The artist should not be synonymous with some sense of goodness or truth. That is a dangerous game to play. I want to own every part of what I do including the blind spots and mistakes. As a part of that, I cannot imagine casting a model for a photograph. I don't condemn the practice but for me I cannot ask someone to play, for example, the villainous and patriarchal role of The Judge unless they are also a person whom I love and trust enough to be cast in that light with full consent and participation in imaging a villain. Photography’s greatest power and burden is that it is, always, specific.
Feinstein: What's the significance of the multi-colored gloved hands?

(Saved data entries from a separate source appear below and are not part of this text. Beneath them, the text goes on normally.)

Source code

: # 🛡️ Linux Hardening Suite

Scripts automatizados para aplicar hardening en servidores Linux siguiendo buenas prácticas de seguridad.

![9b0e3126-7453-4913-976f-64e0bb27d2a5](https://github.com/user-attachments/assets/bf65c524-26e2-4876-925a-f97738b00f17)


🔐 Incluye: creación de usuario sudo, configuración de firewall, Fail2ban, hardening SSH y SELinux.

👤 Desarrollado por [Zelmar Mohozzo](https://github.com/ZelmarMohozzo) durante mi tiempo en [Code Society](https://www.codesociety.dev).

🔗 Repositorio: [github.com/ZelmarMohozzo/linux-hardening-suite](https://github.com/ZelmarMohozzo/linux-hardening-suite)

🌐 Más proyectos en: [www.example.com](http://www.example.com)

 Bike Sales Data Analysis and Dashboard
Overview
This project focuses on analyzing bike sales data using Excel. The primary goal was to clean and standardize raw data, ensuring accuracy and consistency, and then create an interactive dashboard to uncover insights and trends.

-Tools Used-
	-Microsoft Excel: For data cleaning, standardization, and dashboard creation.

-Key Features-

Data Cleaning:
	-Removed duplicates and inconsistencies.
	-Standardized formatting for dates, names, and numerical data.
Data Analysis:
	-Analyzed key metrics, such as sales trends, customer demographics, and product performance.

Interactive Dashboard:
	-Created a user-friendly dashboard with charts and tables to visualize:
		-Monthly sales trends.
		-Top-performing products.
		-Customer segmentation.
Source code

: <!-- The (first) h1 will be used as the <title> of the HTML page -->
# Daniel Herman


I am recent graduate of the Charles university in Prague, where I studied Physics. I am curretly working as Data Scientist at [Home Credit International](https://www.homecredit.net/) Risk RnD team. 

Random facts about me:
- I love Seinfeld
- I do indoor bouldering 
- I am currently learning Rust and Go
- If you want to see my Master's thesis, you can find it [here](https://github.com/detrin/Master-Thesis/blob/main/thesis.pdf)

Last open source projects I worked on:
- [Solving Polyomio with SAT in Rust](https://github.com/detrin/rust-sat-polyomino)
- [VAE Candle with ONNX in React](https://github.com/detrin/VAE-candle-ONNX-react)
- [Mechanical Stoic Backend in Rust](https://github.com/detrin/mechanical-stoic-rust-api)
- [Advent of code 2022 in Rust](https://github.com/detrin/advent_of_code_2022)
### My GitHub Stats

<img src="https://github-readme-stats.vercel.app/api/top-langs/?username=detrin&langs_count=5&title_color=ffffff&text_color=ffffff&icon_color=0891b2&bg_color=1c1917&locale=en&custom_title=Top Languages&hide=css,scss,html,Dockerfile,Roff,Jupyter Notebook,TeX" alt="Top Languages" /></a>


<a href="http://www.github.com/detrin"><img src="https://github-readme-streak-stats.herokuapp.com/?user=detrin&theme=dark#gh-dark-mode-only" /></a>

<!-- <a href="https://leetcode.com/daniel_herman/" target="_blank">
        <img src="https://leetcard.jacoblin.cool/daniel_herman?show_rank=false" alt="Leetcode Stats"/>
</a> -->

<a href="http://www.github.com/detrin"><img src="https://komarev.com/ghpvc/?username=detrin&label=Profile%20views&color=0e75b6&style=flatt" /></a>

Stern: The wallpaper with the red and blue hands is probably my most tongue and cheek political move. The red and blue stand in binary opposition to one another and move between accusing (pointing the finger), passing judgment (slamming the gavel), and making deals (shaking the opposing hand). They are meant to function as a Greek Chorus who both drive the narrative and add a great deal of cacophony.
Feinstein: Back to the personal connection – has making this work helped resolve the issues you mentioned earlier?
Stern: What the photographs really gave me was the confidence to trust my own aesthetic; to see my previous works as logical building blocks for whatever might come next. Back to the studio, but this time with more confidence and trust in myself. In this work I have returned to my love of symbols, enthusiasm for the history of visual culture and visual literacy, and used my sensibilities to create new works which were more logically born of the old. I allowed myself to indulge in everything from the WAP to Medieval manuscripts bouncing back and forth from The Crucible but never being stuck there, never feeling beholden to the text.
The result is the project More Weight which synthesizes my conceptual and emotional love of kitsch, the baroque, and maximalism with the sentiments of Miller and other larger conversation (both historic and contemporary) surrounding out attempts at governance.